Mataram, 23 Maret 2025 - Kematian tragis Rizkil Watoni, seorang Aparatur Sipil Negara (ASN) asal Desa Sesait, Kecamatan Kayangan, Lombok Utara, yang ditemukan tewas gantung diri pada 17 Maret 2025, telah menimbulkan keprihatinan mendalam di kalangan masyarakat dan akademisi. Dugaan pemerasan oleh oknum aparat penegak hukum (APH) menjadi sorotan utama dalam kasus ini.
Dugaan Pelanggaran Hukum Kajian Kritis DEMA UIN Mataram:
1. Penyalahgunaan Wewenang oleh Oknum APH: Oknum polisi diduga menyalahgunakan wewenang dengan melakukan pemerasan terhadap Rizkil Watoni, yang merupakan pelanggaran serius terhadap tugas dan fungsi kepolisian.
2. Pemerasan: Tindakan pemerasan yang diduga dilakukan oleh oknum polisi terhadap korban tidak hanya melanggar hukum pidana tetapi juga mencederai kepercayaan publik terhadap institusi kepolisian.
3. Pengancaman tanpa Dasar Hukum: Jika terbukti adanya pengancaman tanpa dasar hukum yang jelas, tindakan ini melanggar Pasal 335 KUHP tentang perbuatan tidak menyenangkan.
4. Pembunuhan secara Tidak Langsung: Tekanan psikologis yang dialami korban akibat tindakan oknum APH dapat dianggap sebagai bentuk pembunuhan tidak langsung, mengingat dampaknya yang fatal terhadap korban.
5. Pelanggaran Kode Etik Profesi Polri: Tindakan oknum tersebut melanggar kode etik profesi Polri, khususnya terkait etika kenegaraan, kelembagaan, dan kemasyarakatan.
Landasan Hukum yang Dilanggar:
Undang-Undang No. 2 Tahun 2002 tentang Kepolisian Negara Republik Indonesia:
Pasal 2: Menjelaskan fungsi kepolisian dalam pemeliharaan keamanan dan ketertiban masyarakat, penegakan hukum, serta perlindungan dan pelayanan kepada masyarakat.

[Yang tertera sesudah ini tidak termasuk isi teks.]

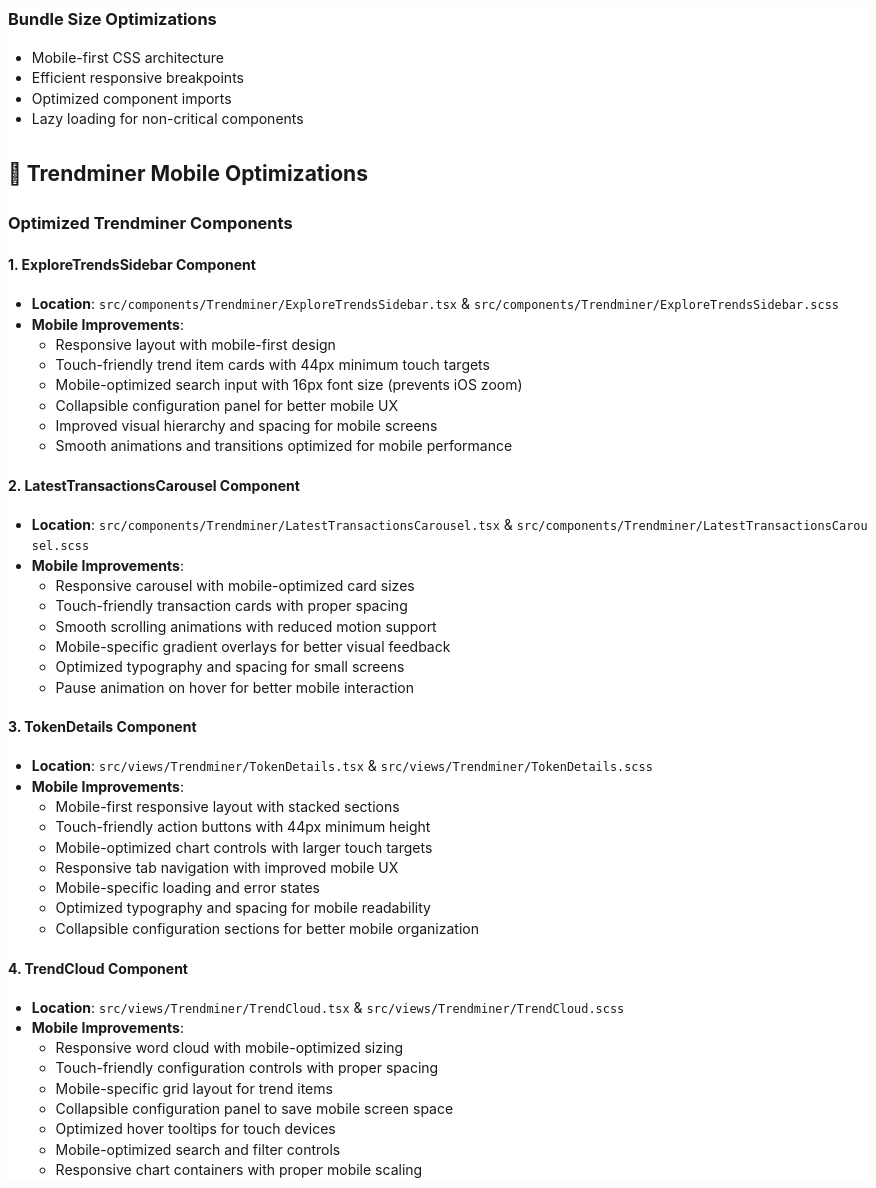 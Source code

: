 ### Bundle Size Optimizations
- Mobile-first CSS architecture
- Efficient responsive breakpoints
- Optimized component imports
- Lazy loading for non-critical components

## 🚀 Trendminer Mobile Optimizations

### Optimized Trendminer Components

#### 1. ExploreTrendsSidebar Component
- **Location**: `src/components/Trendminer/ExploreTrendsSidebar.tsx` & `src/components/Trendminer/ExploreTrendsSidebar.scss`
- **Mobile Improvements**:
  - Responsive layout with mobile-first design
  - Touch-friendly trend item cards with 44px minimum touch targets
  - Mobile-optimized search input with 16px font size (prevents iOS zoom)
  - Collapsible configuration panel for better mobile UX
  - Improved visual hierarchy and spacing for mobile screens
  - Smooth animations and transitions optimized for mobile performance

#### 2. LatestTransactionsCarousel Component
- **Location**: `src/components/Trendminer/LatestTransactionsCarousel.tsx` & `src/components/Trendminer/LatestTransactionsCarousel.scss`
- **Mobile Improvements**:
  - Responsive carousel with mobile-optimized card sizes
  - Touch-friendly transaction cards with proper spacing
  - Smooth scrolling animations with reduced motion support
  - Mobile-specific gradient overlays for better visual feedback
  - Optimized typography and spacing for small screens
  - Pause animation on hover for better mobile interaction

#### 3. TokenDetails Component
- **Location**: `src/views/Trendminer/TokenDetails.tsx` & `src/views/Trendminer/TokenDetails.scss`
- **Mobile Improvements**:
  - Mobile-first responsive layout with stacked sections
  - Touch-friendly action buttons with 44px minimum height
  - Mobile-optimized chart controls with larger touch targets
  - Responsive tab navigation with improved mobile UX
  - Mobile-specific loading and error states
  - Optimized typography and spacing for mobile readability
  - Collapsible configuration sections for better mobile organization

#### 4. TrendCloud Component
- **Location**: `src/views/Trendminer/TrendCloud.tsx` & `src/views/Trendminer/TrendCloud.scss`
- **Mobile Improvements**:
  - Responsive word cloud with mobile-optimized sizing
  - Touch-friendly configuration controls with proper spacing
  - Mobile-specific grid layout for trend items
  - Collapsible configuration panel to save mobile screen space
  - Optimized hover tooltips for touch devices
  - Mobile-optimized search and filter controls
  - Responsive chart containers with proper mobile scaling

Pasal 13: Menguraikan tugas pokok kepolisian, termasuk memelihara keamanan, menegakkan hukum, dan memberikan perlindungan kepada masyarakat.

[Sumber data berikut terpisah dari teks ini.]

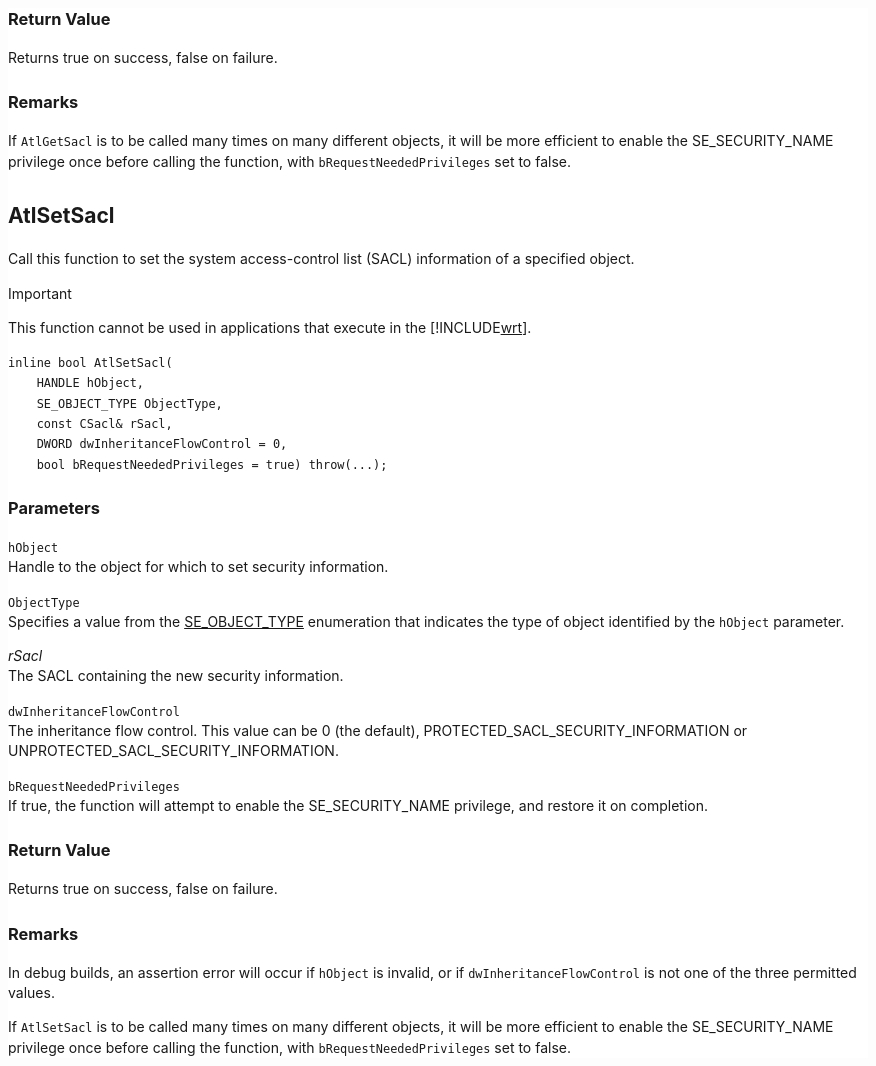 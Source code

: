 ### Return Value  
 Returns true on success, false on failure.  
  
### Remarks  
 If `AtlGetSacl` is to be called many times on many different objects, it will be more efficient to enable the SE_SECURITY_NAME privilege once before calling the function, with `bRequestNeededPrivileges` set to false.  
  
##  <a name="atlsetsacl"></a>  AtlSetSacl  
 Call this function to set the system access-control list (SACL) information of a specified object.  
  
> [!IMPORTANT]
>  This function cannot be used in applications that execute in the [!INCLUDE[wrt](../../atl/reference/includes/wrt_md.md)].  
  
```
inline bool AtlSetSacl(
    HANDLE hObject,
    SE_OBJECT_TYPE ObjectType,
    const CSacl& rSacl,
    DWORD dwInheritanceFlowControl = 0,
    bool bRequestNeededPrivileges = true) throw(...);
```  
  
### Parameters  
 `hObject`  
 Handle to the object for which to set security information.  
  
 `ObjectType`  
 Specifies a value from the [SE_OBJECT_TYPE](http://msdn.microsoft.com/library/windows/desktop/aa379593) enumeration that indicates the type of object identified by the `hObject` parameter.  
  
 *rSacl*  
 The SACL containing the new security information.  
  
 `dwInheritanceFlowControl`  
 The inheritance flow control. This value can be 0 (the default), PROTECTED_SACL_SECURITY_INFORMATION or UNPROTECTED_SACL_SECURITY_INFORMATION.  
  
 `bRequestNeededPrivileges`  
 If true, the function will attempt to enable the SE_SECURITY_NAME privilege, and restore it on completion.  
  
### Return Value  
 Returns true on success, false on failure.  
  
### Remarks  
 In debug builds, an assertion error will occur if `hObject` is invalid, or if `dwInheritanceFlowControl` is not one of the three permitted values.  
  
 If `AtlSetSacl` is to be called many times on many different objects, it will be more efficient to enable the SE_SECURITY_NAME privilege once before calling the function, with `bRequestNeededPrivileges` set to false.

Pasal 14 Ayat 1 Poin G dan I: Menekankan tugas kepolisian dalam melakukan penyelidikan dan penyidikan terhadap semua tindak pidana serta melindungi keselamatan jiwa raga dan harta benda masyarakat dengan menjunjung tinggi hak asasi manusia.
Peraturan Polri Nomor 7 Tahun 2022 tentang Kode Etik Profesi dan Komisi Kode Etik Polri: Oknum polisi diduga melanggar etika kenegaraan, kelembagaan, dan kemasyarakatan, serta tidak mengedepankan profesionalisme saat bertugas.
Pasal 335 KUHP tentang Pengancaman: Mengatur sanksi bagi siapa saja yang dengan sengaja melakukan perbuatan yang menimbulkan ketakutan atau tekanan bagi orang lain tanpa alasan yang sah.
Tuntutan DEMA UIN Mataram:
Berdasarkan hasil kajian ini, Dewan Mahasiswa (DEMA) UIN Mataram mendesak Kapolda Nusa Tenggara Barat untuk:
1. Mencopot Kapolres Lombok Utara dan Oknum yang Terlibat: Tindakan tegas ini diperlukan untuk menjaga integritas institusi kepolisian dan memulihkan kepercayaan publik.
2. Memberikan Sanksi Sesuai Aturan yang Berlaku: Oknum yang terbukti melanggar kode etik dan hukum pidana harus diberikan sanksi sesuai dengan peraturan yang berlaku.
"Kami sangat prihatin atas kejadian yang menimpa saudara Rizkil Watoni. Tindakan pemerasan dan intimidasi oleh oknum aparat penegak hukum tidak dapat ditoleransi. Kami mendesak pihak berwenang untuk mengusut tuntas kasus ini dan memastikan keadilan bagi korban serta keluarganya. Selain itu, reformasi di tubuh kepolisian harus terus dilakukan untuk mencegah terulangnya kasus serupa di masa mendatang." Tegasnya Abed Aljabiri Adnan (Presiden Mahasiswa UIN Mataram)
Kasus ini menjadi refleksi penting bagi institusi kepolisian untuk meningkatkan profesionalisme dan integritas dalam menjalankan tugasnya. Penegakan hukum harus berjalan sesuai dengan prinsip keadilan tanpa adanya penyalahgunaan wewenang yang merugikan masyarakat.